═════ Task inputs

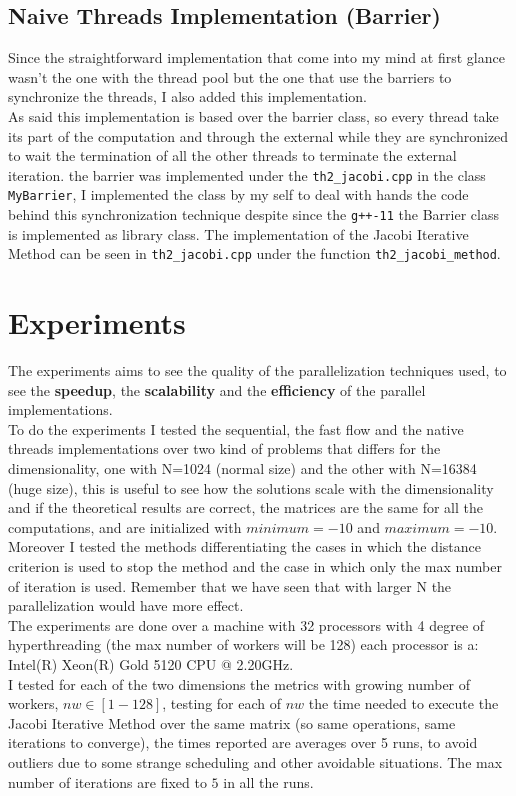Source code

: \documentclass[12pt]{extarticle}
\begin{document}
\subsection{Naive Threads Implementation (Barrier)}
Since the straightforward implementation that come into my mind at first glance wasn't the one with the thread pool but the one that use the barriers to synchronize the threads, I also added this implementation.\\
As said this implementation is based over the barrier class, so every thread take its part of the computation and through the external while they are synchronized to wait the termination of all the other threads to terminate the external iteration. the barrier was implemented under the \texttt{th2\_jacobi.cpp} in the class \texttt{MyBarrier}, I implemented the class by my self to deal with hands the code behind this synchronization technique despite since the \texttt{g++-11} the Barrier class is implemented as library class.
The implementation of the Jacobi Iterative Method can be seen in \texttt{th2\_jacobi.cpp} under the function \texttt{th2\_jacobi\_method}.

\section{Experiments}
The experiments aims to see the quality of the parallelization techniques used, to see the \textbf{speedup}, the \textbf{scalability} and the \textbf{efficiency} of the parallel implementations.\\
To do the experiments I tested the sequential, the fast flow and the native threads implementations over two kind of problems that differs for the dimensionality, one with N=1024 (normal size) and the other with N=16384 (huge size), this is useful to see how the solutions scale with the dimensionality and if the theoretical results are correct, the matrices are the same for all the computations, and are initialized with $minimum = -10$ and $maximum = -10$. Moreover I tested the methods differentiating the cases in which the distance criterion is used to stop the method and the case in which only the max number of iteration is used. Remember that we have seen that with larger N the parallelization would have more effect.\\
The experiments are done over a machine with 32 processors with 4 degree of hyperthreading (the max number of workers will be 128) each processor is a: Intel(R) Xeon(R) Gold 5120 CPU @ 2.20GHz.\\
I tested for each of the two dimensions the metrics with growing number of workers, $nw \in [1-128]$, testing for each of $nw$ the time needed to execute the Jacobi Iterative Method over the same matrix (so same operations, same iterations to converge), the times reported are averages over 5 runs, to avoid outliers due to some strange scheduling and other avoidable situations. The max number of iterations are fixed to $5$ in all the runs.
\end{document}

══════════

*Exercise details*. Where a picture appears, skip it and copy the rest of the data word for word.

*Exercise answer*.
Source code

: \documentclass[12pt]{extarticle}
\begin{document}
\subsection{Naive Threads Implementation (Barrier)}
Since the straightforward implementation that come into my mind at first glance wasn't the one with the thread pool but the one that use the barriers to synchronize the threads, I also added this implementation.\\
As said this implementation is based over the barrier class, so every thread take its part of the computation and through the external while they are synchronized to wait the termination of all the other threads to terminate the external iteration. the barrier was implemented under the \texttt{th2\_jacobi.cpp} in the class \texttt{MyBarrier}, I implemented the class by my self to deal with hands the code behind this synchronization technique despite since the \texttt{g++-11} the Barrier class is implemented as library class.
The implementation of the Jacobi Iterative Method can be seen in \texttt{th2\_jacobi.cpp} under the function \texttt{th2\_jacobi\_method}.

\section{Experiments}
The experiments aims to see the quality of the parallelization techniques used, to see the \textbf{speedup}, the \textbf{scalability} and the \textbf{efficiency} of the parallel implementations.\\
To do the experiments I tested the sequential, the fast flow and the native threads implementations over two kind of problems that differs for the dimensionality, one with N=1024 (normal size) and the other with N=16384 (huge size), this is useful to see how the solutions scale with the dimensionality and if the theoretical results are correct, the matrices are the same for all the computations, and are initialized with $minimum = -10$ and $maximum = -10$. Moreover I tested the methods differentiating the cases in which the distance criterion is used to stop the method and the case in which only the max number of iteration is used. Remember that we have seen that with larger N the parallelization would have more effect.\\
The experiments are done over a machine with 32 processors with 4 degree of hyperthreading (the max number of workers will be 128) each processor is a: Intel(R) Xeon(R) Gold 5120 CPU @ 2.20GHz.\\
I tested for each of the two dimensions the metrics with growing number of workers, $nw \in [1-128]$, testing for each of $nw$ the time needed to execute the Jacobi Iterative Method over the same matrix (so same operations, same iterations to converge), the times reported are averages over 5 runs, to avoid outliers due to some strange scheduling and other avoidable situations. The max number of iterations are fixed to $5$ in all the runs.
\end{document}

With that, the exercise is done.